### Task objective
Please print the data that follows, keeping every line exact.

--- START ---

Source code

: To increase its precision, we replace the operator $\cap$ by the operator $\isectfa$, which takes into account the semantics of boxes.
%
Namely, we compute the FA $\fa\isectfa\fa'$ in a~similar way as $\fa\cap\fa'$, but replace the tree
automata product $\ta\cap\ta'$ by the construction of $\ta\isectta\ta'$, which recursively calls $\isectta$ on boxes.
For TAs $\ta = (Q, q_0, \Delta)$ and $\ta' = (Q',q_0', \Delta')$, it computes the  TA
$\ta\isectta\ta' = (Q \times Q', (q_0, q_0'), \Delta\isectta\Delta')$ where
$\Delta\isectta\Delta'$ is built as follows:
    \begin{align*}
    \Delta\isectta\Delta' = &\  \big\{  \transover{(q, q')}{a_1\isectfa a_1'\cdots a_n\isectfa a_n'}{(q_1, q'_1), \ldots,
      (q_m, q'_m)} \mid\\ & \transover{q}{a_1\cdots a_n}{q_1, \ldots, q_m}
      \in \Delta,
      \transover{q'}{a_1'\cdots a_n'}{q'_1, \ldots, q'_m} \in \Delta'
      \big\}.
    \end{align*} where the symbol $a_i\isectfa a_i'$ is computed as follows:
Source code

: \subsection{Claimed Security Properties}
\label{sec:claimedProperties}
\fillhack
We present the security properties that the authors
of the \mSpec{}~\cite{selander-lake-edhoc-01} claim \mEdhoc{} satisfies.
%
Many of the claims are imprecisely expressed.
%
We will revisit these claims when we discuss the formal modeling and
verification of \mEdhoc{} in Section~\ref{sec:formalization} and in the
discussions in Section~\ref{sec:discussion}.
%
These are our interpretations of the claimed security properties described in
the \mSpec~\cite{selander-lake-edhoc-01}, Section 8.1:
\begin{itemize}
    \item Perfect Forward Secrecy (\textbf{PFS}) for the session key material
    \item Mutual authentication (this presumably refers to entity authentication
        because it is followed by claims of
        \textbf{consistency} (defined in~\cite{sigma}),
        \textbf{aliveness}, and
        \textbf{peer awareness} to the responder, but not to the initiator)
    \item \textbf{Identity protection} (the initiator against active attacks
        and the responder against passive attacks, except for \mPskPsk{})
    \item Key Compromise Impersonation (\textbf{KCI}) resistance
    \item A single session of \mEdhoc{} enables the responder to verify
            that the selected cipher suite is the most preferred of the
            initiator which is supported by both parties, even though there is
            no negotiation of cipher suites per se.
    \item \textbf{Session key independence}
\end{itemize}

--- END ---

### Response to this exercise
Source code

: To increase its precision, we replace the operator $\cap$ by the operator $\isectfa$, which takes into account the semantics of boxes.
%
Namely, we compute the FA $\fa\isectfa\fa'$ in a~similar way as $\fa\cap\fa'$, but replace the tree
automata product $\ta\cap\ta'$ by the construction of $\ta\isectta\ta'$, which recursively calls $\isectta$ on boxes.
For TAs $\ta = (Q, q_0, \Delta)$ and $\ta' = (Q',q_0', \Delta')$, it computes the  TA
$\ta\isectta\ta' = (Q \times Q', (q_0, q_0'), \Delta\isectta\Delta')$ where
$\Delta\isectta\Delta'$ is built as follows:
    \begin{align*}
    \Delta\isectta\Delta' = &\  \big\{  \transover{(q, q')}{a_1\isectfa a_1'\cdots a_n\isectfa a_n'}{(q_1, q'_1), \ldots,
      (q_m, q'_m)} \mid\\ & \transover{q}{a_1\cdots a_n}{q_1, \ldots, q_m}
      \in \Delta,
      \transover{q'}{a_1'\cdots a_n'}{q'_1, \ldots, q'_m} \in \Delta'
      \big\}.
    \end{align*} where the symbol $a_i\isectfa a_i'$ is computed as follows:
Source code

: \subsection{Claimed Security Properties}
\label{sec:claimedProperties}
\fillhack
We present the security properties that the authors
of the \mSpec{}~\cite{selander-lake-edhoc-01} claim \mEdhoc{} satisfies.
%
Many of the claims are imprecisely expressed.
%
We will revisit these claims when we discuss the formal modeling and
verification of \mEdhoc{} in Section~\ref{sec:formalization} and in the
discussions in Section~\ref{sec:discussion}.
%
These are our interpretations of the claimed security properties described in
the \mSpec~\cite{selander-lake-edhoc-01}, Section 8.1:
\begin{itemize}
    \item Perfect Forward Secrecy (\textbf{PFS}) for the session key material
    \item Mutual authentication (this presumably refers to entity authentication
        because it is followed by claims of
        \textbf{consistency} (defined in~\cite{sigma}),
        \textbf{aliveness}, and
        \textbf{peer awareness} to the responder, but not to the initiator)
    \item \textbf{Identity protection} (the initiator against active attacks
        and the responder against passive attacks, except for \mPskPsk{})
    \item Key Compromise Impersonation (\textbf{KCI}) resistance
    \item A single session of \mEdhoc{} enables the responder to verify
            that the selected cipher suite is the most preferred of the
            initiator which is supported by both parties, even though there is
            no negotiation of cipher suites per se.
    \item \textbf{Session key independence}
\end{itemize}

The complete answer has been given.